Saturday, October 31, 2020

October 31, 2020

Daily score: 8

Workout:

#3
Handstand 1:

PE3 stretches/mobility- complete

PE3 forearm headstand (60s x 5)- 

:20, :60, :30, :60, :60


Rings -  Ring mobility + LARS

Ring plank with straps (60s x 5)-

:25, :30, :30, :33, :26


Rings - Ring mobility + Reverse muscle up

False grip bent arm hang (60s x 5)

:32, :20, :23, :20, :20


+
15 min amrap:
10 calories ski erg
30 seconds battle ropes
10 feet hs walk

5 rounds +10 +10 seconds


I’ve been frustrated about not getting in the gym.  I worked the last three days longer shifts and got home too late.  Today, even though we had some work to do in the field we made it a priority to workout first.  I just can’t lose this vital part of my life.  The good news is we won’t be putting in fencing forever.  It’s such a physical job.  There’s no way I could workout after.  

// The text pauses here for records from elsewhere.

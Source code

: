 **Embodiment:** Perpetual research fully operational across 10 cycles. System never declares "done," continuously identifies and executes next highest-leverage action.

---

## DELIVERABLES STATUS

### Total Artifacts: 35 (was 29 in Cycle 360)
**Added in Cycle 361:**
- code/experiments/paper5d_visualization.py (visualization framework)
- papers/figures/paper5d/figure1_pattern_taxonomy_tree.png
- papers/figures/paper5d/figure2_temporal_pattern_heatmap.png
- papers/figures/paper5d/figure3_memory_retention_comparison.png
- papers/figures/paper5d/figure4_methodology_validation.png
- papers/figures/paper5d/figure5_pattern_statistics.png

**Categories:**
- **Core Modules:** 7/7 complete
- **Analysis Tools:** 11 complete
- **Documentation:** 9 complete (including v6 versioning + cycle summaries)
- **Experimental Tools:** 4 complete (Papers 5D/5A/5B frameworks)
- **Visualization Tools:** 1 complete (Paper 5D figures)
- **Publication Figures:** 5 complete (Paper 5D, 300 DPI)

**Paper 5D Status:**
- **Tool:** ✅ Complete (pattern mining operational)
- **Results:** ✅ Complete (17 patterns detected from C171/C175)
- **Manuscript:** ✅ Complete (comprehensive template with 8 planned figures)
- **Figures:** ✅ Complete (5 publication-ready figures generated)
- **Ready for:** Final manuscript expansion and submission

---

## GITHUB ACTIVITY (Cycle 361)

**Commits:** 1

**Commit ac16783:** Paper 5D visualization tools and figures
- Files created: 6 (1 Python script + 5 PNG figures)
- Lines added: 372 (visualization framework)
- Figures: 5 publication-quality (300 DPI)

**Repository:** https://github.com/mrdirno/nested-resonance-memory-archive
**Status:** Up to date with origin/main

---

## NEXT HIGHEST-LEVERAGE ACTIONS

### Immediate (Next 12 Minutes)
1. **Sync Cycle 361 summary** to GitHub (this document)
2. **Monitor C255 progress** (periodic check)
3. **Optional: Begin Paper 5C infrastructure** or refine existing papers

I love these gymnastics progressions.  I want to be this kind of strong.  I found the forearm headstand was all about getting my neck and forearms aligned correctly, I think I have it figured out now.  Definitely exposed some weaknesses today.  Challenged my wrists but they held up well, were just tired with the tools later.  But my elbows were the weak spot on the ring plank with straps and the false grip bent arm hangs.  I’m sure the being double jointed makes these things a bit more challenging but even more important.  WOD felt great.  Love getting practice HS walking while out of breath.  Thanks!